Berlin sei auf einem sehr guten Weg, jubelt der Regierende Bürgermeister

Dass sich der Arbeitsmarkt in Berlin für Berufstätige entspannt haben muss, kann jeder sehen, der mit offenen Augen und Ohren durchs Leben geht: Im Kindergarten werden händeringend Erzieher gesucht, beim Bäcker arbeitet eine junge Frau, die Schwierigkeiten im Kopfrechnen hat, und die Verkäuferin am Erdbeerstand hat es nicht so mit der Freundlichkeit. All das zeigt: Arbeitgebern fällt es zunehmend schwer, frei werdende Stellen zu besetzen – und so können auch Menschen zum Zug kommen, die vor Jahren noch keine Chance auf einen Job hatten.

Die offizielle Statistik, die die Arbeitsagentur in dieser Woche bekannt gab, belegt diesen Trend: Erstmals seit der Wiedervereinigung ist die Arbeitslosenquote in Berlin unter 10 Prozent gesunken, im Mai dieses Jahres lag sie bei 9,7 Prozent. Zum Vergleich: In Brandenburg betrug die Quote durchschnittlich 8 Prozent, wobei sie in den berlinnahen Kommunen weit darunter liegt. Hier herrscht also fast schon Vollbeschäftigung.

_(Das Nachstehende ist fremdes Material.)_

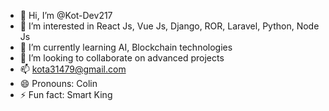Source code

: - 👋 Hi, I’m @Kot-Dev217
- 👀 I’m interested in React Js, Vue Js, Django, ROR, Laravel, Python, Node Js
- 🌱 I’m currently learning AI, Blockchain technologies
- 💞️ I’m looking to collaborate on advanced projects
- 📫 kota31479@gmail.com
- 😄 Pronouns: Colin
- ⚡ Fun fact: Smart King

<!---
Kot-Dev217/Kot-Dev217 is a ✨ special ✨ repository because its `README.md` (this file) appears on your GitHub profile.
You can click the Preview link to take a look at your changes.
--->
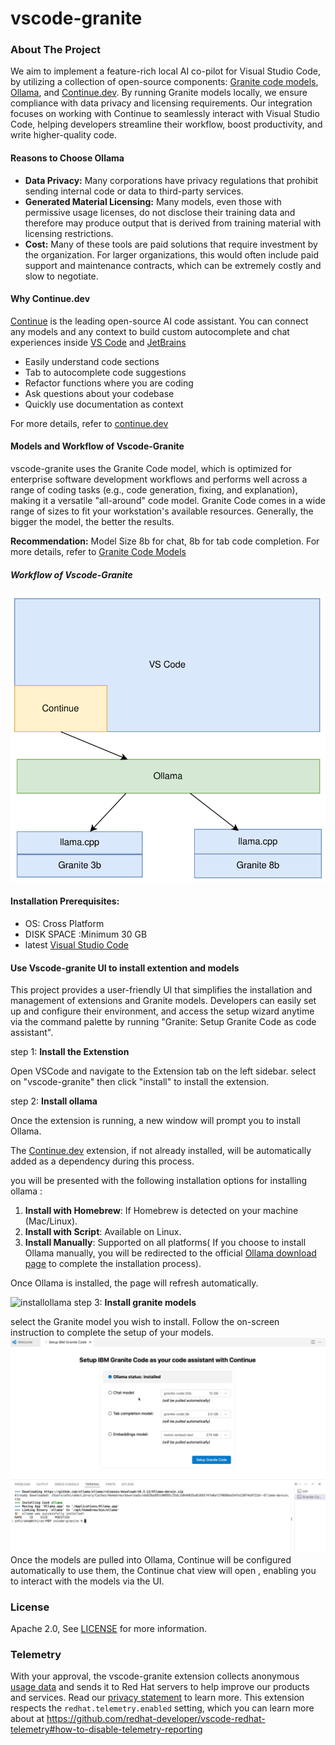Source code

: # vscode-granite
<!-- ABOUT THE PROJECT -->
### About The Project

We aim to implement a feature-rich local AI co-pilot for Visual Studio Code, by utilizing a collection of open-source components: [Granite code models](https://github.com/ibm-granite/granite-code-models), [Ollama](https://github.com/ollama/ollama), and [Continue.dev](https://github.com/continuedev/continue). By running Granite models locally, we ensure compliance with data privacy and licensing requirements. Our integration focuses on working with Continue to seamlessly interact with Visual Studio Code, helping developers streamline their workflow, boost productivity, and write higher-quality code.

#### Reasons to Choose Ollama

- **Data Privacy:** Many corporations have privacy regulations that prohibit sending internal code or data to third-party services.
- **Generated Material Licensing:** Many models, even those with permissive usage licenses, do not disclose their training data and therefore may produce output that is derived from training material with licensing restrictions.
- **Cost:** Many of these tools are paid solutions that require investment by the organization. For larger organizations, this would often include paid support and maintenance contracts, which can be extremely costly and slow to negotiate.

#### Why Continue.dev
 
 [Continue](https://docs.continue.dev) is the leading open-source AI code assistant. You can connect any models and any context to build custom autocomplete and chat experiences inside [VS Code](https://marketplace.visualstudio.com/items?itemName=Continue.continue) and [JetBrains](https://plugins.jetbrains.com/plugin/22707-continue-extension)

* Easily understand code sections
* Tab to autocomplete code suggestions
* Refactor functions where you are coding
* Ask questions about your codebase
* Quickly use documentation as context

For more details, refer to [continue.dev](https://github.com/continuedev/continue)

#### Models and Workflow of Vscode-Granite

vscode-granite uses the Granite Code model, which is optimized for enterprise software development workflows and performs well across a range of coding tasks (e.g., code generation, fixing, and explanation), making it a versatile "all-around" code model.
Granite Code comes in a wide range of sizes to fit your workstation's available resources. Generally, the bigger the model, the better the results.

**Recommendation:** Model Size 8b for chat, 8b for tab code completion.
For more details, refer to [Granite Code Models](https://github.com/ibm-granite/granite-code-models)

##### Workflow of Vscode-Granite
   ![workflow](media/workflow.svg)
#### Installation Prerequisites:
  * OS: Cross Platform 
  * DISK SPACE :Minimum 30 GB 
  * latest [Visual Studio Code](https://code.visualstudio.com/)
#### Use Vscode-granite UI to install extention and models

This project provides a user-friendly UI that simplifies the installation and management of extensions and Granite models. Developers can easily set up and configure their environment, and access the setup wizard anytime via the command palette by running "Granite: Setup Granite Code as code assistant".

 step 1: **Install the Extenstion**

Open VSCode and navigate to the Extension tab on the left sidebar. select on "vscode-granite" then click "install" to install the extension.
 
 step 2:  **Install ollama**

Once the extension is running, a new window will prompt you to install Ollama. 

The [Continue.dev](https://continue.dev/) extension, if not already installed, will be automatically added as a dependency during this process. 

you will be presented with the following installation options for installing ollama :

1. **Install with Homebrew**: If Homebrew is detected on your machine (Mac/Linux).
2. **Install with Script**: Available on Linux.
3. **Install Manually**: Supported on all platforms( If you choose to install Ollama manually, you will be redirected to the official [Ollama download page](https://ollama.com/download) to complete the installation process).

Once Ollama is installed, the page will refresh automatically.

![installollama](media/installollama.gif)
step 3: **Install granite models** 

 select the Granite model you wish to install. Follow the on-screen instruction to complete the setup of your models.
![installmodels](media/installmodels.gif)
Once the models are pulled into Ollama, Continue will be configured automatically to use them, the Continue chat view will open , enabling you to interact with the models via the UI.
### License
Apache 2.0, See [LICENSE](LICENSE) for more information.

### Telemetry

With your approval, the vscode-granite extension collects anonymous [usage data](USAGE_DATA.md) and sends it to Red Hat servers to help improve our products and services.
Read our [privacy statement](https://developers.redhat.com/article/tool-data-collection) to learn more.
This extension respects the `redhat.telemetry.enabled` setting, which you can learn more about at https://github.com/redhat-developer/vscode-redhat-telemetry#how-to-disable-telemetry-reporting
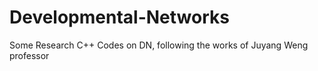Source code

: # Developmental-Networks
Some Research C++ Codes on DN,  following the works of Juyang Weng professor
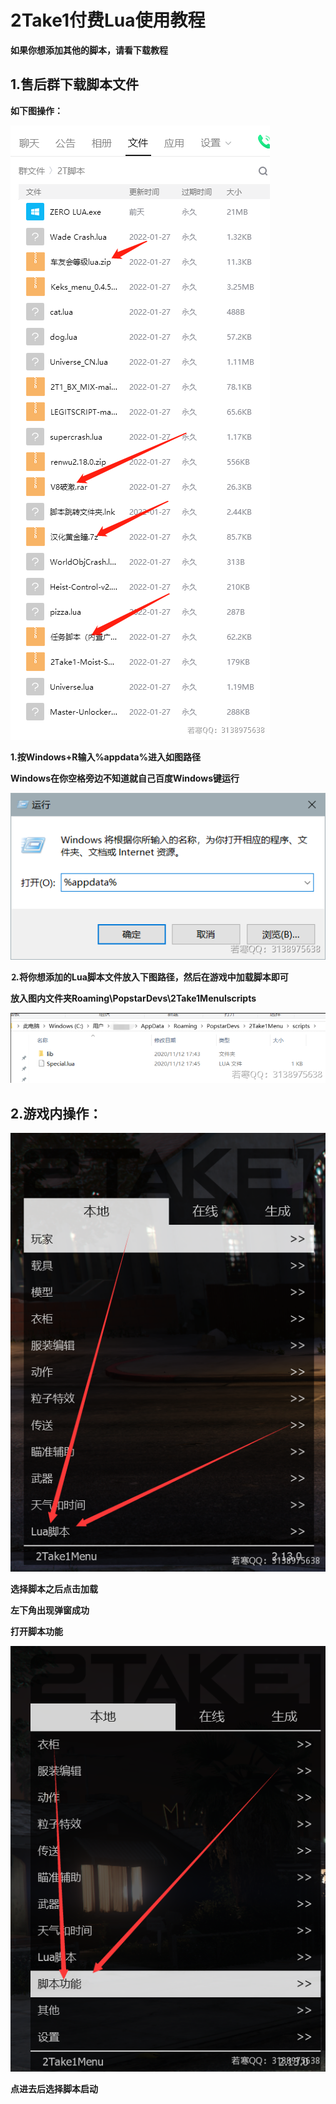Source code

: # 2Take1付费Lua使用教程

**如果你想添加其他的脚本，请看下载教程**

## **1.售后群下载脚本文件**

**如下图操作：**

![](<../../../.gitbook/assets/image (18) (1) (1) (1) (1).png>)

**1.按Windows+R输入%appdata%进入如图路径**

**Windows在你空格旁边不知道就自己百度Windows键运行**

![](<../../../.gitbook/assets/image (50) (1) (1) (2) (1).png>)

**⒉将你想添加的Lua脚本文件放入下图路径，然后在游戏中加载脚本即可**

**放入图内文件夹Roaming\PopstarDevs\2Take1Menulscripts**

![](../../../.gitbook/assets/image.png)

## **2.游戏内操作：**

![](<../../../.gitbook/assets/image (32) (1) (1).png>)

**选择脚本之后点击加载**

**左下角出现弹窗成功**

**打开脚本功能**

![](<../../../.gitbook/assets/image (24) (1) (1) (1) (1) (1).png>)

**点进去后选择脚本启动**
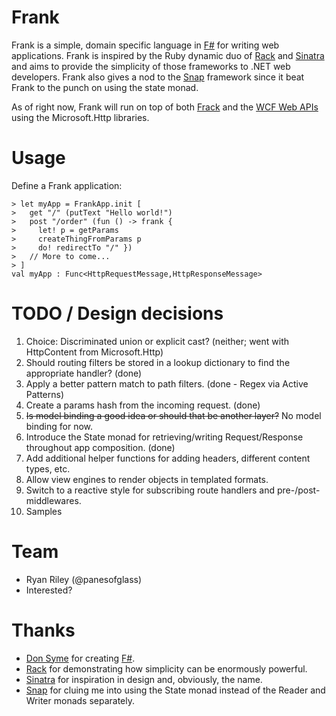 Frank
============
Frank is a simple, domain specific language in [F#](http://fsharp.net/) for writing web applications. Frank is inspired by the Ruby dynamic duo of [Rack](http://rack.rubyforge.org/) and [Sinatra](http://www.sinatrarb.com/) and aims to provide the simplicity of those frameworks to .NET web developers. Frank also gives a nod to the [Snap](http://snapframework.com/) framework since it beat Frank to the punch on using the state monad.

As of right now, Frank will run on top of both [Frack](http://github.com/panesofglass/frack) and the [WCF Web APIs](http://wcf.codeplex.com/) using the Microsoft.Http libraries.

Usage
============

Define a Frank application:

    > let myApp = FrankApp.init [
    >   get "/" (putText "Hello world!")
    >   post "/order" (fun () -> frank {
    >     let! p = getParams
    >     createThingFromParams p
    >     do! redirectTo "/" })
    >   // More to come...
    > ]
    val myApp : Func<HttpRequestMessage,HttpResponseMessage>

TODO / Design decisions
============
1. Choice: Discriminated union or explicit cast? (neither; went with HttpContent from Microsoft.Http)
1. Should routing filters be stored in a lookup dictionary to find the appropriate handler? (done)
1. Apply a better pattern match to path filters. (done - Regex via Active Patterns)
1. Create a params hash from the incoming request. (done)
1. <del>Is model binding a good idea or should that be another layer?</del> No model binding for now.
1. Introduce the State monad for retrieving/writing Request/Response throughout app composition. (done)
1. Add additional helper functions for adding headers, different content types, etc.
1. Allow view engines to render objects in templated formats.
1. Switch to a reactive style for subscribing route handlers and pre-/post-middlewares.
1. Samples

Team
============
* Ryan Riley (@panesofglass)
* Interested?

Thanks
============
* [Don Syme](http://blogs.msdn.com/b/dsyme/) for creating [F#](http://fsharp.net/).
* [Rack](http://rack.rubyforge.org/) for demonstrating how simplicity can be enormously powerful.
* [Sinatra](http://www.sinatrarb.com/) for inspiration in design and, obviously, the name.
* [Snap](http://snapframework.com/) for cluing me into using the State monad instead of the Reader and Writer monads separately.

Der Berliner Landes- und Bezirkspolitik, die viele Probleme der Stadt nicht in den Griff kriegt, kommt das Rutschen unter die 10 Prozent gerade recht. Eine „magische Marke“ sei durchbrochen worden, freut sich Wirtschaftssenatorin Cornelia Yzer (CDU). Berlin sei auf einem sehr guten Weg, jubelt der Regierende Bürgermeister Michael Müller (SPD).

Dabei dürfte dieser Weg noch steinig werden. Denn für viele der neuen Jobs, die zum Beispiel die Internet- und Kreativszene in die Stadt bringt, sind die allermeisten Arbeitslosen und Flüchtlinge in Berlin nicht qualifiziert. Solche Jobs werden häufig von außerhalb besetzt – was wiederum die Nachfrage nach Wohnraum und damit die Mieten steigen lässt.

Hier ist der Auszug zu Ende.